Goose Pond Church, undated

When the new train depot was built 2 miles west of the village, the Congregationalists and others followed to "the depot neighborhood" which was to become downtown Champaign. The Illinois Central Railwahy drained and filled in a pond used by geese, then donated the land to the church. The structure built in 1855 was affectionately called the Goose Pond Church. The site was on the northwest corner of First Street and University Avenue, where the Champaign Police Department now stands.

Goose Pond Church

Goose Pond Church is shown in the upper left of a painting by Lisle Wiseman-Casper entitle West Urbana IL - 1858. Continuing clockwise from the church are the Doane House, Cattle Bank and West Urbana's first schoolhouse.

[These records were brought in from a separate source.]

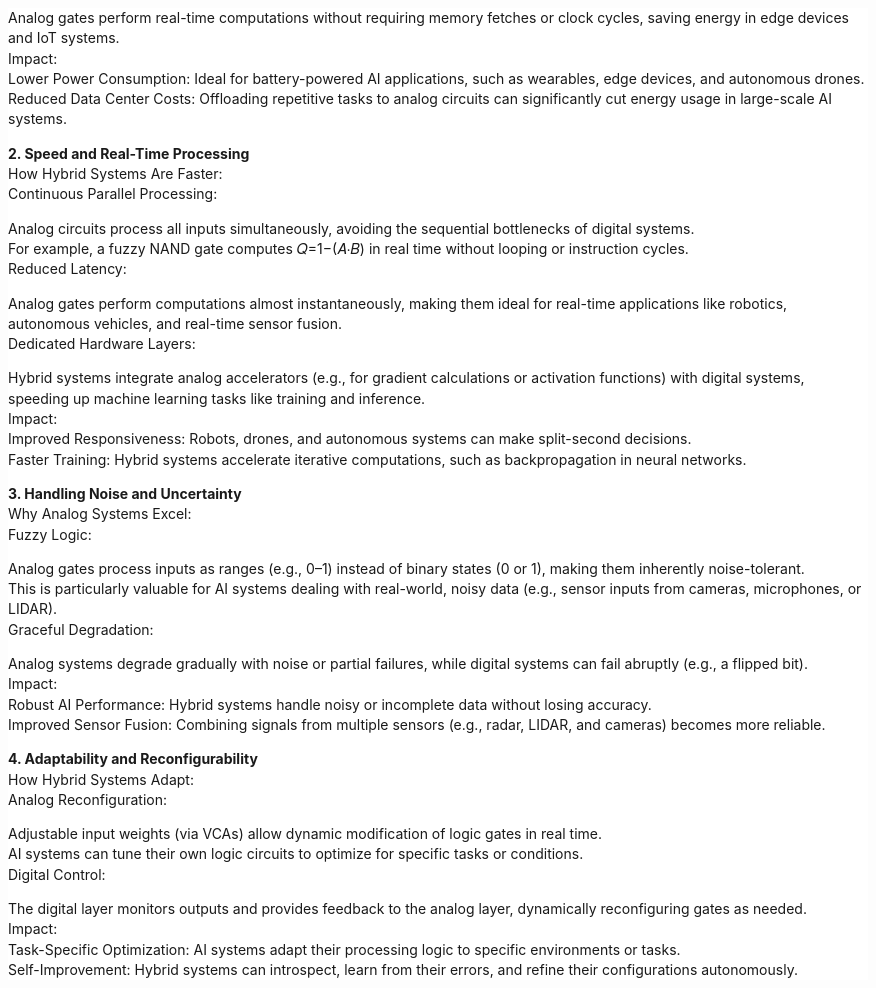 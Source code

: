 Analog gates perform real-time computations without requiring memory fetches or clock cycles, saving energy in edge devices and IoT systems.  
Impact:  
Lower Power Consumption: Ideal for battery-powered AI applications, such as wearables, edge devices, and autonomous drones.  
Reduced Data Center Costs: Offloading repetitive tasks to analog circuits can significantly cut energy usage in large-scale AI systems.

**2\. Speed and Real-Time Processing**  
How Hybrid Systems Are Faster:  
Continuous Parallel Processing:

Analog circuits process all inputs simultaneously, avoiding the sequential bottlenecks of digital systems.  
For example, a fuzzy NAND gate computes 𝑄=1−(𝐴⋅𝐵) in real time without looping or instruction cycles.  
Reduced Latency:

Analog gates perform computations almost instantaneously, making them ideal for real-time applications like robotics, autonomous vehicles, and real-time sensor fusion.  
Dedicated Hardware Layers:

Hybrid systems integrate analog accelerators (e.g., for gradient calculations or activation functions) with digital systems, speeding up machine learning tasks like training and inference.  
Impact:  
Improved Responsiveness: Robots, drones, and autonomous systems can make split-second decisions.  
Faster Training: Hybrid systems accelerate iterative computations, such as backpropagation in neural networks.

**3\. Handling Noise and Uncertainty**  
Why Analog Systems Excel:  
Fuzzy Logic:

Analog gates process inputs as ranges (e.g., 0–1) instead of binary states (0 or 1), making them inherently noise-tolerant.  
This is particularly valuable for AI systems dealing with real-world, noisy data (e.g., sensor inputs from cameras, microphones, or LIDAR).  
Graceful Degradation:

Analog systems degrade gradually with noise or partial failures, while digital systems can fail abruptly (e.g., a flipped bit).  
Impact:  
Robust AI Performance: Hybrid systems handle noisy or incomplete data without losing accuracy.  
Improved Sensor Fusion: Combining signals from multiple sensors (e.g., radar, LIDAR, and cameras) becomes more reliable.

**4\. Adaptability and Reconfigurability**  
How Hybrid Systems Adapt:  
Analog Reconfiguration:

Adjustable input weights (via VCAs) allow dynamic modification of logic gates in real time.  
AI systems can tune their own logic circuits to optimize for specific tasks or conditions.  
Digital Control:

The digital layer monitors outputs and provides feedback to the analog layer, dynamically reconfiguring gates as needed.  
Impact:  
Task-Specific Optimization: AI systems adapt their processing logic to specific environments or tasks.  
Self-Improvement: Hybrid systems can introspect, learn from their errors, and refine their configurations autonomously.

Rough planks formed the pews and a large dry goods box served as the pulpit in the $1,000 structure. Nevertheless, area Baptists and Methodists without buildings were eager to use the building. The church also became a center for literary clubs, the temperance society, school meetings and political conventions. Church records show that Abraham Lincoln, an attorney made his speech in support of the first Republican candidate for U.S. President, John C., Fremont, at the Goose Pond Church on June 17, 1856. "While Lincoln was coming into notice as a circuit lawyer and an Illinois politician .. he ofen spoke in the Goose Pond Church," according to "A standard History of Champaign County, Illinois" by J. R. Stewart.

After the Civil War, the Goose Pond building felt too small. The congregation sold the structure in 1866. It was moved to a different location and becamse St. John's German Catholic Church. The congregationalists built a new church on Park street, west of Neil Street. In september 1866, when it was dedicated, it was the largest church in the city. By 1867, the church had 138 members. In the 1870s, some members decided church rules were too rigid, but the views never carried the required two-thirds vote of the membership until 1888. The Rev. William Gifford Pierce, who was pastor of the church from 1872 to 1887 before the change in the rules, "gave his church a definite trend in the direction of a more liberal faith and policy," according to a 75-year church history compiled in 1928.

But Pierce also had to deal with an 1873 fire that destroyed the Park street sanctuary. The rebuilding took place in the southeast corner of State and Church streets, where Robeson Hall now stands. The site remained the church home for 44 years. When the congregation sought to extend its faith into north Champaign in 1903, it started a Sunday school known as the Sunshine school, which grew into an organization known as the Plymouth Branch. The branch at Fifth and Grove streets was another Congregational church for 12 years, but then became independent from the denomination.